• **Problem details**: Once you have read the records, output them exactly.

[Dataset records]
>>>>

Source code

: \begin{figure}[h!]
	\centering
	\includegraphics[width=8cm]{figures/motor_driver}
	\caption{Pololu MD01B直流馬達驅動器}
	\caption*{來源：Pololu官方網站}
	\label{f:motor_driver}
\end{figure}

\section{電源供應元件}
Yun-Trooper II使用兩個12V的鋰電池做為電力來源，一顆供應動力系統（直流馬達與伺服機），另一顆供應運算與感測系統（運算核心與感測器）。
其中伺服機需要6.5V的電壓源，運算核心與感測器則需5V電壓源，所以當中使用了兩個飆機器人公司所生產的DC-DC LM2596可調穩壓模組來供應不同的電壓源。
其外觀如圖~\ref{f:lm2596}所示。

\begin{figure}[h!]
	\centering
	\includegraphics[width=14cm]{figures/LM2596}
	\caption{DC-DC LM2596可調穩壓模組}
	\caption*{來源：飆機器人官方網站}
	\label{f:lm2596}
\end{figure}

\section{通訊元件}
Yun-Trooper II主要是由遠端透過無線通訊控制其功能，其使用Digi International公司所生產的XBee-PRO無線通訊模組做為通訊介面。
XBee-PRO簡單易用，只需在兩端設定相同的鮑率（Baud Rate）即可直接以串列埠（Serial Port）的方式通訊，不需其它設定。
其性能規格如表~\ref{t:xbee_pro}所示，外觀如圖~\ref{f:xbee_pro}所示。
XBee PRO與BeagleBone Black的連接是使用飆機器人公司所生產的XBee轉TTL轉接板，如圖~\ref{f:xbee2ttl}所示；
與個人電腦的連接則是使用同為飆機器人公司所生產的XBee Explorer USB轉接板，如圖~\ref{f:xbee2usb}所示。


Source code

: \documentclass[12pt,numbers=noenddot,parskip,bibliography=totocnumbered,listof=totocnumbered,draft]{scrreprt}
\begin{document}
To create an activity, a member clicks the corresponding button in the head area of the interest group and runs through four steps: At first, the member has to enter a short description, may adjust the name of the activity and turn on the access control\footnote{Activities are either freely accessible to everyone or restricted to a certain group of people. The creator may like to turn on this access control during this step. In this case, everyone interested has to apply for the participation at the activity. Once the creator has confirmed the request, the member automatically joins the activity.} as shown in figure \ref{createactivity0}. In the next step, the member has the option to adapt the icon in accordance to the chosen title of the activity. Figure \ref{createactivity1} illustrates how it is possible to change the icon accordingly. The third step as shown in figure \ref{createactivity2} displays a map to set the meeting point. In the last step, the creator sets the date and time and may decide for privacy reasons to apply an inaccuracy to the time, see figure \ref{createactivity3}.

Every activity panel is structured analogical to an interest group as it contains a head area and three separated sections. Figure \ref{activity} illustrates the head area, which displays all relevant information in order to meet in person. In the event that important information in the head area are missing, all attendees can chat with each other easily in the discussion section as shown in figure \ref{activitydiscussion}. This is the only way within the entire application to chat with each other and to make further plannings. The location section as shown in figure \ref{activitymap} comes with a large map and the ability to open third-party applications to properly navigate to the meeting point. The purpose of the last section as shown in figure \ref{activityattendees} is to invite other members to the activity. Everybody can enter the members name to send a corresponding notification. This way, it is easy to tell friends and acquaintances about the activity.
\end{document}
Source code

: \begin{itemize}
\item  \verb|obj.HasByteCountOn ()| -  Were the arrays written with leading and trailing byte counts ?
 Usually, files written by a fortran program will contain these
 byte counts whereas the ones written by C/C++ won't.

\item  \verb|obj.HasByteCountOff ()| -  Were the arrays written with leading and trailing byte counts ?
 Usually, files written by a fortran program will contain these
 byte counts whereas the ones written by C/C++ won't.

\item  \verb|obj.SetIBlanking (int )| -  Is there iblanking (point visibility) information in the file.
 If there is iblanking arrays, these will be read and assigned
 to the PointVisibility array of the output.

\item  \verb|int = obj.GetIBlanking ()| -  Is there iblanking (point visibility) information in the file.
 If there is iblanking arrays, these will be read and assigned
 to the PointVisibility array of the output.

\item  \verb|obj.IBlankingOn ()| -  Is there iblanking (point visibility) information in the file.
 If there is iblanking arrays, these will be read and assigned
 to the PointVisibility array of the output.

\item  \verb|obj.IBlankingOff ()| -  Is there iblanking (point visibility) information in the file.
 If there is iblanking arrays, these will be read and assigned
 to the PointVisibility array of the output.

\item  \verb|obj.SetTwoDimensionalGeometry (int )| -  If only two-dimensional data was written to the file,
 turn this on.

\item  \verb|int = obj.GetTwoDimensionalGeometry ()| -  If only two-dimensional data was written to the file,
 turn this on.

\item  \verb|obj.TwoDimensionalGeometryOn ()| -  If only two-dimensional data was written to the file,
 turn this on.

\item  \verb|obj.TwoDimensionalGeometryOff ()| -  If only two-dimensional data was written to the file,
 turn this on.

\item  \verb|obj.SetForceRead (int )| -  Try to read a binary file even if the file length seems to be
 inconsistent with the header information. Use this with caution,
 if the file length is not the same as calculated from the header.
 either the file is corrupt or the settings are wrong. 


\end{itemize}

<<<<

• **Written solution**:
Source code

: \begin{figure}[h!]
	\centering
	\includegraphics[width=8cm]{figures/motor_driver}
	\caption{Pololu MD01B直流馬達驅動器}
	\caption*{來源：Pololu官方網站}
	\label{f:motor_driver}
\end{figure}

\section{電源供應元件}
Yun-Trooper II使用兩個12V的鋰電池做為電力來源，一顆供應動力系統（直流馬達與伺服機），另一顆供應運算與感測系統（運算核心與感測器）。
其中伺服機需要6.5V的電壓源，運算核心與感測器則需5V電壓源，所以當中使用了兩個飆機器人公司所生產的DC-DC LM2596可調穩壓模組來供應不同的電壓源。
其外觀如圖~\ref{f:lm2596}所示。

\begin{figure}[h!]
	\centering
	\includegraphics[width=14cm]{figures/LM2596}
	\caption{DC-DC LM2596可調穩壓模組}
	\caption*{來源：飆機器人官方網站}
	\label{f:lm2596}
\end{figure}

\section{通訊元件}
Yun-Trooper II主要是由遠端透過無線通訊控制其功能，其使用Digi International公司所生產的XBee-PRO無線通訊模組做為通訊介面。
XBee-PRO簡單易用，只需在兩端設定相同的鮑率（Baud Rate）即可直接以串列埠（Serial Port）的方式通訊，不需其它設定。
其性能規格如表~\ref{t:xbee_pro}所示，外觀如圖~\ref{f:xbee_pro}所示。
XBee PRO與BeagleBone Black的連接是使用飆機器人公司所生產的XBee轉TTL轉接板，如圖~\ref{f:xbee2ttl}所示；
與個人電腦的連接則是使用同為飆機器人公司所生產的XBee Explorer USB轉接板，如圖~\ref{f:xbee2usb}所示。


Source code

: \documentclass[12pt,numbers=noenddot,parskip,bibliography=totocnumbered,listof=totocnumbered,draft]{scrreprt}
\begin{document}
To create an activity, a member clicks the corresponding button in the head area of the interest group and runs through four steps: At first, the member has to enter a short description, may adjust the name of the activity and turn on the access control\footnote{Activities are either freely accessible to everyone or restricted to a certain group of people. The creator may like to turn on this access control during this step. In this case, everyone interested has to apply for the participation at the activity. Once the creator has confirmed the request, the member automatically joins the activity.} as shown in figure \ref{createactivity0}. In the next step, the member has the option to adapt the icon in accordance to the chosen title of the activity. Figure \ref{createactivity1} illustrates how it is possible to change the icon accordingly. The third step as shown in figure \ref{createactivity2} displays a map to set the meeting point. In the last step, the creator sets the date and time and may decide for privacy reasons to apply an inaccuracy to the time, see figure \ref{createactivity3}.

Every activity panel is structured analogical to an interest group as it contains a head area and three separated sections. Figure \ref{activity} illustrates the head area, which displays all relevant information in order to meet in person. In the event that important information in the head area are missing, all attendees can chat with each other easily in the discussion section as shown in figure \ref{activitydiscussion}. This is the only way within the entire application to chat with each other and to make further plannings. The location section as shown in figure \ref{activitymap} comes with a large map and the ability to open third-party applications to properly navigate to the meeting point. The purpose of the last section as shown in figure \ref{activityattendees} is to invite other members to the activity. Everybody can enter the members name to send a corresponding notification. This way, it is easy to tell friends and acquaintances about the activity.
\end{document}
Source code

: \begin{itemize}
\item  \verb|obj.HasByteCountOn ()| -  Were the arrays written with leading and trailing byte counts ?
 Usually, files written by a fortran program will contain these
 byte counts whereas the ones written by C/C++ won't.

\item  \verb|obj.HasByteCountOff ()| -  Were the arrays written with leading and trailing byte counts ?
 Usually, files written by a fortran program will contain these
 byte counts whereas the ones written by C/C++ won't.

\item  \verb|obj.SetIBlanking (int )| -  Is there iblanking (point visibility) information in the file.
 If there is iblanking arrays, these will be read and assigned
 to the PointVisibility array of the output.

\item  \verb|int = obj.GetIBlanking ()| -  Is there iblanking (point visibility) information in the file.
 If there is iblanking arrays, these will be read and assigned
 to the PointVisibility array of the output.

\item  \verb|obj.IBlankingOn ()| -  Is there iblanking (point visibility) information in the file.
 If there is iblanking arrays, these will be read and assigned
 to the PointVisibility array of the output.

\item  \verb|obj.IBlankingOff ()| -  Is there iblanking (point visibility) information in the file.
 If there is iblanking arrays, these will be read and assigned
 to the PointVisibility array of the output.

\item  \verb|obj.SetTwoDimensionalGeometry (int )| -  If only two-dimensional data was written to the file,
 turn this on.

\item  \verb|int = obj.GetTwoDimensionalGeometry ()| -  If only two-dimensional data was written to the file,
 turn this on.

\item  \verb|obj.TwoDimensionalGeometryOn ()| -  If only two-dimensional data was written to the file,
 turn this on.

\item  \verb|obj.TwoDimensionalGeometryOff ()| -  If only two-dimensional data was written to the file,
 turn this on.

\item  \verb|obj.SetForceRead (int )| -  Try to read a binary file even if the file length seems to be
 inconsistent with the header information. Use this with caution,
 if the file length is not the same as calculated from the header.
 either the file is corrupt or the settings are wrong. 


\end{itemize}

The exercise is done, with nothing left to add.